On the early morning of 9 April Ái Tử was hit by PAVN 130mm artillery fire and at dawn the PAVN launched an attack, led by tanks against Firebase Pedro on Route 557 to the west of Ái Tử which was defended by the Vietnamese Marine Corps (VNMC) 6th Marine Battalion. The PAVN tanks had outrun their infantry support and 9 tanks were lost in a minefield around Pedro. An armored task force of 8 M48s and 12 M113s from the ARVN 20th Tank Battalion were despatched from Ái Tử to support the Marines at Pedro. At the same time a flight of Vietnamese Air Force A-1 Skyraiders arrived overhead and destroyed 5 tanks. When the ARVN armor arrived they destroyed 5 54s for no losses and drove 1 captured T-54 back to Ái Tử. On 10 and 11 April further PAVN attacks on Pedro were repulsed at a cost of over 200 PAVN killed.

By late April the direction of the PAVN assault in Quảng Trị Province had moved from Đông Hà in the north to Ái Tử and Quảng Trị city in the west. On 23 April the VNMC Brigade 147 relieved Brigade 258 at Ái Tử. At 06:30 on 27 April the PAVN 304th Division attacked Ái Tử from the southwest, 2 attacks were repulsed but the base's ammunition dump was destroyed by artillery fire. On 28 April the ARVN 20th Tank Battalion was withdrawn from Đông Hà to support the base at Ái Tử, the ARVN 57th Regiment, fearing they were being abandoned, panicked and deserted their positions, leading to the collapse of the ARVN defensive line on the Cua Viet River. The VNMC 7th Battalion was sent to Ái Tử to help defend the base. At 02:00 on 29 April the PAVN attacked the ARVN positions north and south of the base and the ARVN defenses began to crumble, by midday on 30 April, the 3rd Division commander ordered a withdrawal from Ái Tử to a defensive line along the south of the Thạch Hãn River and the withdrawal was completed late that day.
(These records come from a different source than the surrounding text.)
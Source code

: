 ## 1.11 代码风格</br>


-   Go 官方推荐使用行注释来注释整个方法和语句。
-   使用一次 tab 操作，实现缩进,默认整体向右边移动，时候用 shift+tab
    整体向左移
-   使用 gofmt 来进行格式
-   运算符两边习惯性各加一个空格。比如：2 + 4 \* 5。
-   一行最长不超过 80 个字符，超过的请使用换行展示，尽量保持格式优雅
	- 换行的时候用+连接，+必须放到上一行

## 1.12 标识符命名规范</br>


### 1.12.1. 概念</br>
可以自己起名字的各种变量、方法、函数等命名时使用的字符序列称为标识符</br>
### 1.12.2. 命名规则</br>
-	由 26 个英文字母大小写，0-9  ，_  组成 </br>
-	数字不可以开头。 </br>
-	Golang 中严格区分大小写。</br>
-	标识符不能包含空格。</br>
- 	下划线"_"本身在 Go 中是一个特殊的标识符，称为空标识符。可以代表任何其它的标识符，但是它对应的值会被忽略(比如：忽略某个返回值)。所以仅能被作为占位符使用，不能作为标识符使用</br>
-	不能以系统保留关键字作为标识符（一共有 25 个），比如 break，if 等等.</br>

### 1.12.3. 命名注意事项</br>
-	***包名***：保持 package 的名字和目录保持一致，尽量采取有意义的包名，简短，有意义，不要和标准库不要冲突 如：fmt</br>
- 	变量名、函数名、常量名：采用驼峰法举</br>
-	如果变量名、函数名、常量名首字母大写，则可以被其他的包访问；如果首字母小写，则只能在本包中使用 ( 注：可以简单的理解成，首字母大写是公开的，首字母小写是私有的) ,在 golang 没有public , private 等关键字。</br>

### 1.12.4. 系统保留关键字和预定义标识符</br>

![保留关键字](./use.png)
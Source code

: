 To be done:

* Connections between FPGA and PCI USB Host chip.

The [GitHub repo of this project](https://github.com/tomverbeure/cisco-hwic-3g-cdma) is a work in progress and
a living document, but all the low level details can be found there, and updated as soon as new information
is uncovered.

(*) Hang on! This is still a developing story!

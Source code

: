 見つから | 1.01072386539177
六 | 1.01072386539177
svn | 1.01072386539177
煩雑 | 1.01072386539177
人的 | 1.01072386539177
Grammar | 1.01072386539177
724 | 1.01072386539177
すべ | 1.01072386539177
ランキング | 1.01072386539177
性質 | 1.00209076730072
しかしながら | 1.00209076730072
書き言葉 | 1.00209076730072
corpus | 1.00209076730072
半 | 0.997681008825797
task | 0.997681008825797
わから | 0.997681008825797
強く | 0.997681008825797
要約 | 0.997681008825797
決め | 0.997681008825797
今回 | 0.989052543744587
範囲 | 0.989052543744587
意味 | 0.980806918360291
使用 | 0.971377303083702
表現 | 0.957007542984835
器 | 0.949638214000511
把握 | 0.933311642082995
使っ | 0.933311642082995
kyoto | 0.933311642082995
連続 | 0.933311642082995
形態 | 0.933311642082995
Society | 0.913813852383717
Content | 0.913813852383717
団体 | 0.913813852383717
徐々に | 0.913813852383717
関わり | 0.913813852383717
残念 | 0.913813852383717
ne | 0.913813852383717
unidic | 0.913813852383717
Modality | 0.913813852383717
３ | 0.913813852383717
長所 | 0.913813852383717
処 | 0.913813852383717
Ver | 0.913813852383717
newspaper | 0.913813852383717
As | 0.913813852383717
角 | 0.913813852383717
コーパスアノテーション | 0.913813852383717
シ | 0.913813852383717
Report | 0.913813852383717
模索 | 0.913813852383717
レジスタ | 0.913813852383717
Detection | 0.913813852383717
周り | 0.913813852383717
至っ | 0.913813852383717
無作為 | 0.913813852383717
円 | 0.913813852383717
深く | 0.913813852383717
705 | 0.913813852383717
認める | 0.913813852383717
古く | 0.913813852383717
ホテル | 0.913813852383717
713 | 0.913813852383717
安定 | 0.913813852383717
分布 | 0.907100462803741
By August 1972 the area around the base was home to numerous PAVN artillery units which were used to bombard the ARVN defenders in Quảng Trị city.In late October the ARVN began attacks north of Quảng Trị to try to regain positions along the south bank of the Cua Viet River. The attacks were met with a stiff PAVN response and were stopped at the Thạch Hãn River. On 27 January in accordance with the provisions of the Paris Peace Accords a ceasefire in place took effect across South Vietnam and the Thạch Hãn River would become part of the de facto border for the next 2 years,

==Current use==
The base has been turned over to housing and farmland, however the airfield is still clearly visible on satellite images.